# [What is expected]
Look below and pull out each line with the word "graphics".
━━━ Given data
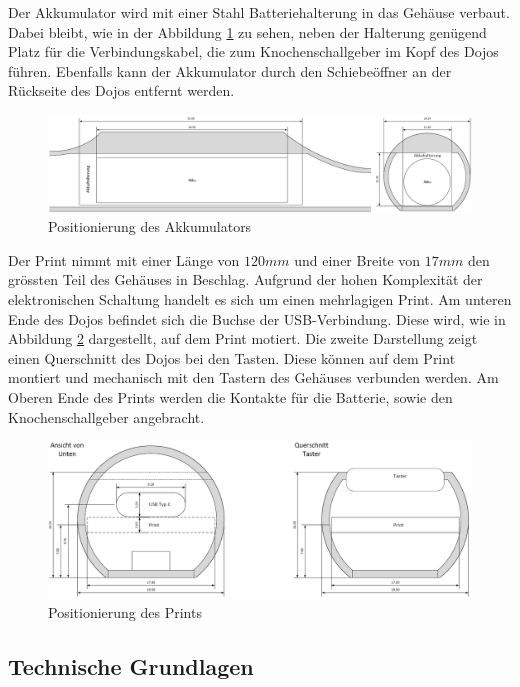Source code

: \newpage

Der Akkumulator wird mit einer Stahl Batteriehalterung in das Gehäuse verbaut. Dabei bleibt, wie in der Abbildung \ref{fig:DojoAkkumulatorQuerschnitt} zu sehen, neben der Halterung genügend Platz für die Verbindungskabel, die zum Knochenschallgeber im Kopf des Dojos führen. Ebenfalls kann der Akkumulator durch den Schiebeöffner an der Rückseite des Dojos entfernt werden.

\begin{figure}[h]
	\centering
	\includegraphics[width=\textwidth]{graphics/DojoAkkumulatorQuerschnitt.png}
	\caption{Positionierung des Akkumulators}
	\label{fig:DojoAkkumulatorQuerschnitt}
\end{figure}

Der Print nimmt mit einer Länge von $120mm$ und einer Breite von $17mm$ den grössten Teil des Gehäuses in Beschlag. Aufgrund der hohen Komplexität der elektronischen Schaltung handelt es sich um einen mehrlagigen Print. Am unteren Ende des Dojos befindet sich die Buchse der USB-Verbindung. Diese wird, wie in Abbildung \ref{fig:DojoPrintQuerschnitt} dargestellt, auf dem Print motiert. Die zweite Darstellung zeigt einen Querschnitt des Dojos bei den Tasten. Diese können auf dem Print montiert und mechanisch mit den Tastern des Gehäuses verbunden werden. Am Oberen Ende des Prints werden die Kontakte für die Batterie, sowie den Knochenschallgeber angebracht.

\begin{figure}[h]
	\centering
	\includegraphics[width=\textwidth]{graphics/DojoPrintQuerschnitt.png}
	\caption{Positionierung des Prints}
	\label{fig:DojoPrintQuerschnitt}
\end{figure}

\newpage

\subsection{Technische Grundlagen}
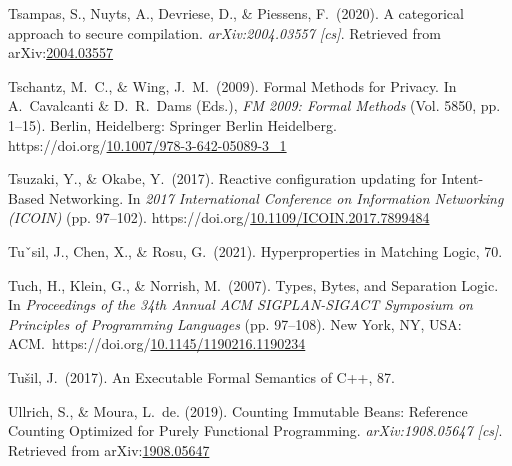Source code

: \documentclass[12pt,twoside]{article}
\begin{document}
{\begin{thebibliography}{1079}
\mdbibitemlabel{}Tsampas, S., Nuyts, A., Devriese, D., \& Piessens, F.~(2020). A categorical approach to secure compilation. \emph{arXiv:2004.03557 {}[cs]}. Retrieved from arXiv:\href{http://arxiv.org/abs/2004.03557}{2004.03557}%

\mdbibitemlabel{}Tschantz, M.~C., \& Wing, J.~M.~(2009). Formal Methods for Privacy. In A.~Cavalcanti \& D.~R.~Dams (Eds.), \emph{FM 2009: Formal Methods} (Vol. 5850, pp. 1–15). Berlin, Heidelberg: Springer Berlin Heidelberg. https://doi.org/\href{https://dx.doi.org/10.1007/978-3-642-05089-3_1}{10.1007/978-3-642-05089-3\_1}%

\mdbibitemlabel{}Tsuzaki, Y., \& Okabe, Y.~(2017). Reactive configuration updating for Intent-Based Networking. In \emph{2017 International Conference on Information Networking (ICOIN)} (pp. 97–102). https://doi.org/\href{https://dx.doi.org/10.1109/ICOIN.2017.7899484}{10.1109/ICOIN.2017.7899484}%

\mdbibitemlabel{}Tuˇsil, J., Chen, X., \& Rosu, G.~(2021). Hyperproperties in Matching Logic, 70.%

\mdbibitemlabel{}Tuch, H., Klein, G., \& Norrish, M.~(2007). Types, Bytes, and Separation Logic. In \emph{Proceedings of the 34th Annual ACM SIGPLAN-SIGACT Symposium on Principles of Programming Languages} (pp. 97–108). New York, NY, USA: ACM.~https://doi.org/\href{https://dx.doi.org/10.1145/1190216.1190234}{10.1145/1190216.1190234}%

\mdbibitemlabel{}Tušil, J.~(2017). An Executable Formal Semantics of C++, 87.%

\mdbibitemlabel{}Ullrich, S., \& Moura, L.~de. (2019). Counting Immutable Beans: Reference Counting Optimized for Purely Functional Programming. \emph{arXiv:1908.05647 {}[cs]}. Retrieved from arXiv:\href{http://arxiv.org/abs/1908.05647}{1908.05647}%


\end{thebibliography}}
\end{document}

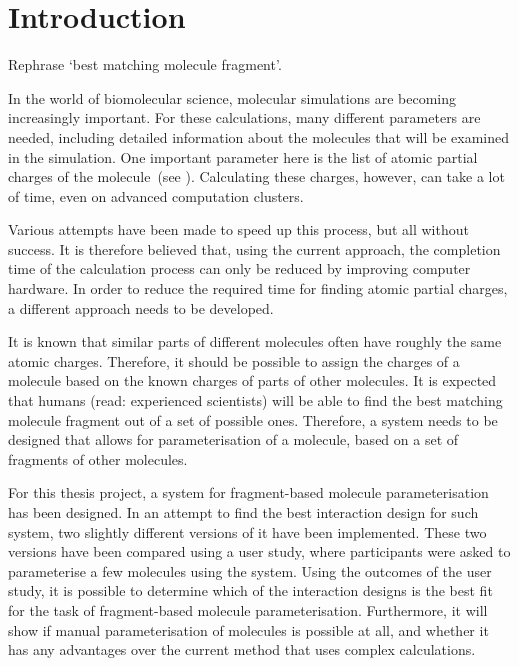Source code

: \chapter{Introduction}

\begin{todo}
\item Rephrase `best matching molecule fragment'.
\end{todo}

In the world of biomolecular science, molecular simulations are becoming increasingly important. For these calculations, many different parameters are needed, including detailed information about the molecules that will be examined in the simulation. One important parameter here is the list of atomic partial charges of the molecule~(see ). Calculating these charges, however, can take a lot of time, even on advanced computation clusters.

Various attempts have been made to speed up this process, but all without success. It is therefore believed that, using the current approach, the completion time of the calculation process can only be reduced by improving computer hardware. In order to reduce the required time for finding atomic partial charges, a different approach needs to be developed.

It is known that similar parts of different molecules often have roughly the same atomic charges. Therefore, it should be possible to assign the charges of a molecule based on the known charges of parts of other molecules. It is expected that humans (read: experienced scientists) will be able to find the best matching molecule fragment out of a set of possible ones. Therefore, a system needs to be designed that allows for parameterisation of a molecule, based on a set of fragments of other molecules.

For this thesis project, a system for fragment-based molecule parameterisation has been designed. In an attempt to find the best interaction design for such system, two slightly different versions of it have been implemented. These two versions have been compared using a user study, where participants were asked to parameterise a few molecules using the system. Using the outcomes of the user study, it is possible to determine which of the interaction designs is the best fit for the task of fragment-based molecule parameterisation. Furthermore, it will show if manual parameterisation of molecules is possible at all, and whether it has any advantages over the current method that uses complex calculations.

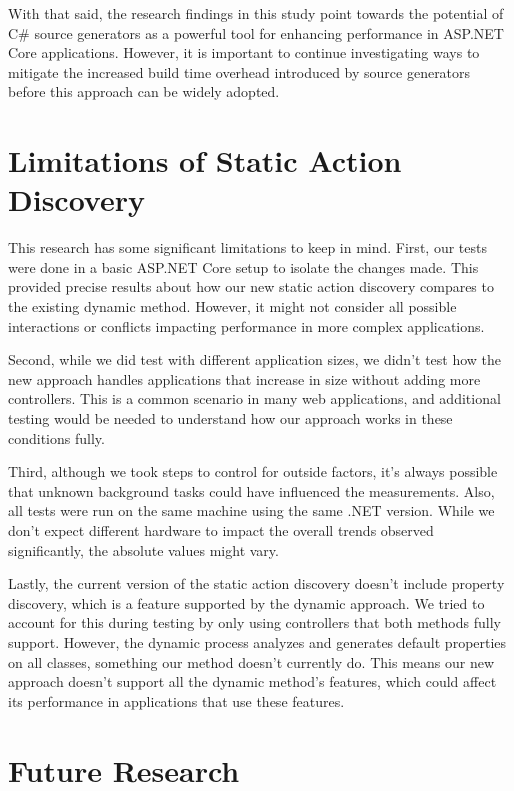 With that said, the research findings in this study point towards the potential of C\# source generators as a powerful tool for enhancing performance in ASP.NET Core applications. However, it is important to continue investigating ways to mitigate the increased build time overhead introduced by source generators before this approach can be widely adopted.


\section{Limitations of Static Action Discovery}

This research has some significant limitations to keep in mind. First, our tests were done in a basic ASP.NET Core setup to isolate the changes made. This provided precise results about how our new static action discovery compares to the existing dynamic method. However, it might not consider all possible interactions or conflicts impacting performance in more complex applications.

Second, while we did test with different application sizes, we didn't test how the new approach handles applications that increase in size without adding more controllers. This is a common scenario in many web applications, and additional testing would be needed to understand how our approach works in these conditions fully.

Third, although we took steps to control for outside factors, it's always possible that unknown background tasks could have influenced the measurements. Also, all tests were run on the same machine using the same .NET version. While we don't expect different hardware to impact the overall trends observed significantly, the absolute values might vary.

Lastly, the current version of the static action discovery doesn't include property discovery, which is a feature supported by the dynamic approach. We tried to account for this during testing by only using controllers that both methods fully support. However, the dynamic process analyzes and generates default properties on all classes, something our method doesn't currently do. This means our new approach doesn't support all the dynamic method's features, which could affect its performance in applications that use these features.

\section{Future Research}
━━━━━━
# [Exercise answer]
	\includegraphics[width=\textwidth]{graphics/DojoAkkumulatorQuerschnitt.png}
	\includegraphics[width=\textwidth]{graphics/DojoPrintQuerschnitt.png}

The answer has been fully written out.